--- ENTRIES SHOWN ---
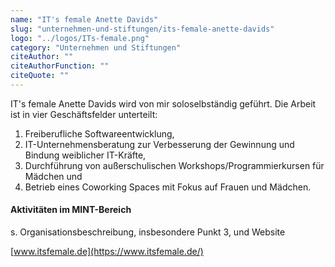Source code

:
 ```yaml
---
name: "IT's female Anette Davids"
slug: "unternehmen-und-stiftungen/its-female-anette-davids"
logo: "../logos/ITs-female.png"
category: "Unternehmen und Stiftungen"
citeAuthor: ""
citeAuthorFunction: ""
citeQuote: ""
---
```


IT's female Anette Davids wird von mir soloselbständig geführt. Die Arbeit ist in vier Geschäftsfelder unterteilt:

1. Freiberufliche Softwareentwicklung,
2. IT-Unternehmensberatung zur Verbesserung der Gewinnung und Bindung weiblicher IT-Kräfte,
3. Durchführung von außerschulischen Workshops/Programmierkursen für Mädchen und
4. Betrieb eines Coworking Spaces mit Fokus auf Frauen und Mädchen.

#### Aktivitäten im MINT-Bereich

s. Organisationsbeschreibung, insbesondere Punkt 3, und Website

[www.itsfemale.de](https://www.itsfemale.de/)

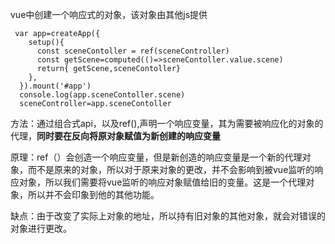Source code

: vue中创建一个响应式的对象，该对象由其他js提供

```vue
 var app=createApp({
    setup(){
      const sceneContoller = ref(sceneController)
      const getScene=computed(()=>sceneContoller.value.scene)
      return{ getScene,sceneContoller}
    },
  }).mount('#app')
  console.log(app.sceneContoller.scene)
  sceneController=app.sceneContoller
```

方法：通过组合式api，以及ref(),声明一个响应变量，其为需要被响应化的对象的代理，**同时要在反向将原对象赋值为新创建的响应变量**

原理：ref（）会创造一个响应变量，但是新创造的响应变量是一个新的代理对象，而不是原来的对象，所以对于原来对象的更改，并不会影响到被vue监听的响应对象，所以我们需要将vue监听的响应对象赋值给旧的变量。这是一个代理对象，所以并不会印象到他的其他功能。

缺点：由于改变了实际上对象的地址，所以持有旧对象的其他对象，就会对错误的对象进行更改。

--- TASK INSTRUCTIONS ---
Everything in the material goes into the copy exactly, except the images.

--- RESULT FOR THIS TASK ---
Source code

:
 ```yaml
---
name: "IT's female Anette Davids"
slug: "unternehmen-und-stiftungen/its-female-anette-davids"
logo: "../logos/ITs-female.png"
category: "Unternehmen und Stiftungen"
citeAuthor: ""
citeAuthorFunction: ""
citeQuote: ""
---
```


IT's female Anette Davids wird von mir soloselbständig geführt. Die Arbeit ist in vier Geschäftsfelder unterteilt:

1. Freiberufliche Softwareentwicklung,
2. IT-Unternehmensberatung zur Verbesserung der Gewinnung und Bindung weiblicher IT-Kräfte,
3. Durchführung von außerschulischen Workshops/Programmierkursen für Mädchen und
4. Betrieb eines Coworking Spaces mit Fokus auf Frauen und Mädchen.

#### Aktivitäten im MINT-Bereich

s. Organisationsbeschreibung, insbesondere Punkt 3, und Website

[www.itsfemale.de](https://www.itsfemale.de/)

Source code

: vue中创建一个响应式的对象，该对象由其他js提供

```vue
 var app=createApp({
    setup(){
      const sceneContoller = ref(sceneController)
      const getScene=computed(()=>sceneContoller.value.scene)
      return{ getScene,sceneContoller}
    },
  }).mount('#app')
  console.log(app.sceneContoller.scene)
  sceneController=app.sceneContoller
```

方法：通过组合式api，以及ref(),声明一个响应变量，其为需要被响应化的对象的代理，**同时要在反向将原对象赋值为新创建的响应变量**

原理：ref（）会创造一个响应变量，但是新创造的响应变量是一个新的代理对象，而不是原来的对象，所以对于原来对象的更改，并不会影响到被vue监听的响应对象，所以我们需要将vue监听的响应对象赋值给旧的变量。这是一个代理对象，所以并不会印象到他的其他功能。

缺点：由于改变了实际上对象的地址，所以持有旧对象的其他对象，就会对错误的对象进行更改。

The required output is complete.